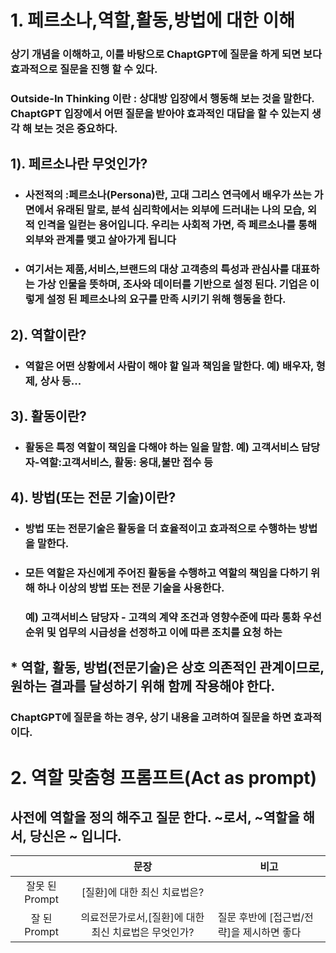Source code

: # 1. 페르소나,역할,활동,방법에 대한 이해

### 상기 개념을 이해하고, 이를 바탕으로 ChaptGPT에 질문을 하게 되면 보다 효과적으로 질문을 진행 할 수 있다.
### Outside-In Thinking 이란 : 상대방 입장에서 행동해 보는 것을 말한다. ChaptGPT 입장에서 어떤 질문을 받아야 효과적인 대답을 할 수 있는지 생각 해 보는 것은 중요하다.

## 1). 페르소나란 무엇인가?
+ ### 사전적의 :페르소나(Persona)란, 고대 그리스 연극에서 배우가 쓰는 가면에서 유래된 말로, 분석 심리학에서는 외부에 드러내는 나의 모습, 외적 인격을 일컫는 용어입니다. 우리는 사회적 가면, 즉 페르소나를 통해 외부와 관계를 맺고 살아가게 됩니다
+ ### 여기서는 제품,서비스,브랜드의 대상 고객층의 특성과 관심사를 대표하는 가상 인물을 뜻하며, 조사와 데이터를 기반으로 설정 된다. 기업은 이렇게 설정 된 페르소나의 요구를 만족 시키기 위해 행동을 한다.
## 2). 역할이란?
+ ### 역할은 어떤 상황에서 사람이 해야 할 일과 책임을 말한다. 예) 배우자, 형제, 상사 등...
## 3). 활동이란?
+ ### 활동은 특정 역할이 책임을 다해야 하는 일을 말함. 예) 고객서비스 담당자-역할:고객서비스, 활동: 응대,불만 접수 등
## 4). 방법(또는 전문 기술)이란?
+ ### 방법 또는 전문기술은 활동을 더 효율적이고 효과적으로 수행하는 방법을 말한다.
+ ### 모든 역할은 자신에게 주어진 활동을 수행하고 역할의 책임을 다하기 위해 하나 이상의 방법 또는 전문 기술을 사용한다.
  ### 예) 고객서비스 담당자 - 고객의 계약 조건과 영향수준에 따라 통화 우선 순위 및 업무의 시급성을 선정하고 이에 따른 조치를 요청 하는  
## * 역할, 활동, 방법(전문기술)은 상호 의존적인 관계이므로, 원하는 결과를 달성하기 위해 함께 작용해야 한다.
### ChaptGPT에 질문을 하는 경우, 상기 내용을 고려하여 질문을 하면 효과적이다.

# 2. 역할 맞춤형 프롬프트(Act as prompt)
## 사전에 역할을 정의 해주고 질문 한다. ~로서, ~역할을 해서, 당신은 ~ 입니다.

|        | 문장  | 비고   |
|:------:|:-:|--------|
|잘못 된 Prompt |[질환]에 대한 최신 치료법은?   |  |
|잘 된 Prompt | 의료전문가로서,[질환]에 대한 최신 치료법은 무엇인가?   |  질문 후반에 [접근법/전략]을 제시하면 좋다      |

...

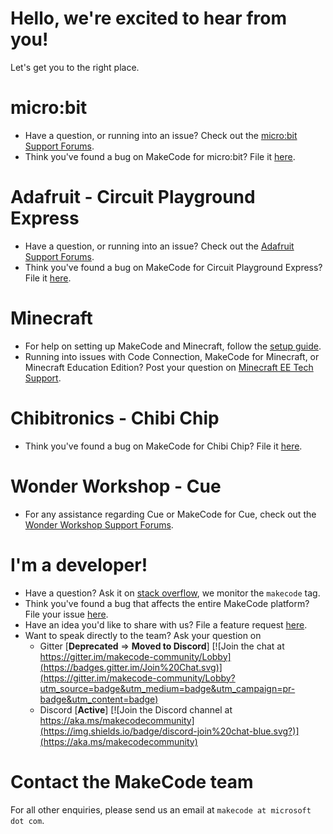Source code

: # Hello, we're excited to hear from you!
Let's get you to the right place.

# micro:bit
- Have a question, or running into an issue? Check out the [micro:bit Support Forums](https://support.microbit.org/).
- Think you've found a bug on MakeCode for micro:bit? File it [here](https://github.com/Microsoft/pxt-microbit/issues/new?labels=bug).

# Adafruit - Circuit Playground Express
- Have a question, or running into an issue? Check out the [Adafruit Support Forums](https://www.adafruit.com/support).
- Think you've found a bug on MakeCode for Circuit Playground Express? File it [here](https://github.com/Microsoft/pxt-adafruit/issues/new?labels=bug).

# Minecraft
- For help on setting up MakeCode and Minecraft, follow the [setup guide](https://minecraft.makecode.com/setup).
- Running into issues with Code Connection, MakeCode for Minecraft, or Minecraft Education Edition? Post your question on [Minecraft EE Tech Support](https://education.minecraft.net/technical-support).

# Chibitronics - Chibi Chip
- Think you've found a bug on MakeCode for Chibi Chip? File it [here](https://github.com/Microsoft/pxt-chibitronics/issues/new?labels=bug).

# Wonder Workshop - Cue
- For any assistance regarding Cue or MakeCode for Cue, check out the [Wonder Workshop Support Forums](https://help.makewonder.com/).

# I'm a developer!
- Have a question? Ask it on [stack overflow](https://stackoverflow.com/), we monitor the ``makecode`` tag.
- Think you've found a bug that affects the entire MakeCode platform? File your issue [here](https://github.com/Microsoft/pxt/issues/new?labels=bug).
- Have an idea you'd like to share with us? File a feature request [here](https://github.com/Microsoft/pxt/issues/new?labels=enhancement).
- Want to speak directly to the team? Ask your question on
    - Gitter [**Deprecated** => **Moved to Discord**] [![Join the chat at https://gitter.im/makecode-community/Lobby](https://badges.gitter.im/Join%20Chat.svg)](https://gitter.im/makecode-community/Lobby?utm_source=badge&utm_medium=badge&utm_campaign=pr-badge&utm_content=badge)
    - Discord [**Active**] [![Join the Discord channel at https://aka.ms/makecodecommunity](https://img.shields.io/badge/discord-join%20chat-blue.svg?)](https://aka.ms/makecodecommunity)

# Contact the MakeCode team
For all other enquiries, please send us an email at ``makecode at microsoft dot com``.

==

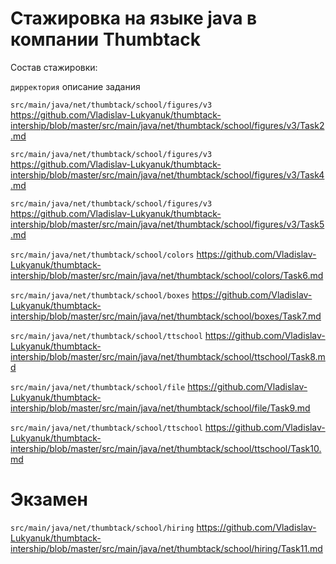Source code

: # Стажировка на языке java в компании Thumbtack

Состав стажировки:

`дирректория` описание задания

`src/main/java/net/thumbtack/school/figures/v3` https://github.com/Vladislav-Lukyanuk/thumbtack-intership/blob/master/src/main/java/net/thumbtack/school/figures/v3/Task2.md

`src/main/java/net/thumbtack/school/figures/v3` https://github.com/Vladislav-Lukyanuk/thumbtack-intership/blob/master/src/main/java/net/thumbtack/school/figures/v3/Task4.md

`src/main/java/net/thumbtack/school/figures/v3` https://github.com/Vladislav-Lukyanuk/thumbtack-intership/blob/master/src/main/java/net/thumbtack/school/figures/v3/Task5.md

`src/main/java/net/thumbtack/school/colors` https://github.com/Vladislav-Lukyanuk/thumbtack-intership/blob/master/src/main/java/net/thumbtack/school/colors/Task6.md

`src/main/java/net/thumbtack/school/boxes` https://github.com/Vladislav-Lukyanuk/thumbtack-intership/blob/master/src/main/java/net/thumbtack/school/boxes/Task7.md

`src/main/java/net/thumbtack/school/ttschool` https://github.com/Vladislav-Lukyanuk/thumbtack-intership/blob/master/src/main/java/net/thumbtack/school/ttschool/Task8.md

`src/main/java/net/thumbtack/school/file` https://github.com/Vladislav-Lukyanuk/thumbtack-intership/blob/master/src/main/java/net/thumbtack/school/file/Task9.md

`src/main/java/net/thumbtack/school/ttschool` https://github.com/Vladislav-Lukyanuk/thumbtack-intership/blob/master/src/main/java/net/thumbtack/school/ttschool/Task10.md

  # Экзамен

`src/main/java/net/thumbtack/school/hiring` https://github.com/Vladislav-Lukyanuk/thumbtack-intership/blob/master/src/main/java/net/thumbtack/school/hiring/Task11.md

* _WHAT THIS TASK INVOLVES_
Once you find the string "Wonder" in a line of the records, copy that line.

* _YOUR RESPONSE_
# Wonder Workshop - Cue
- For any assistance regarding Cue or MakeCode for Cue, check out the [Wonder Workshop Support Forums](https://help.makewonder.com/).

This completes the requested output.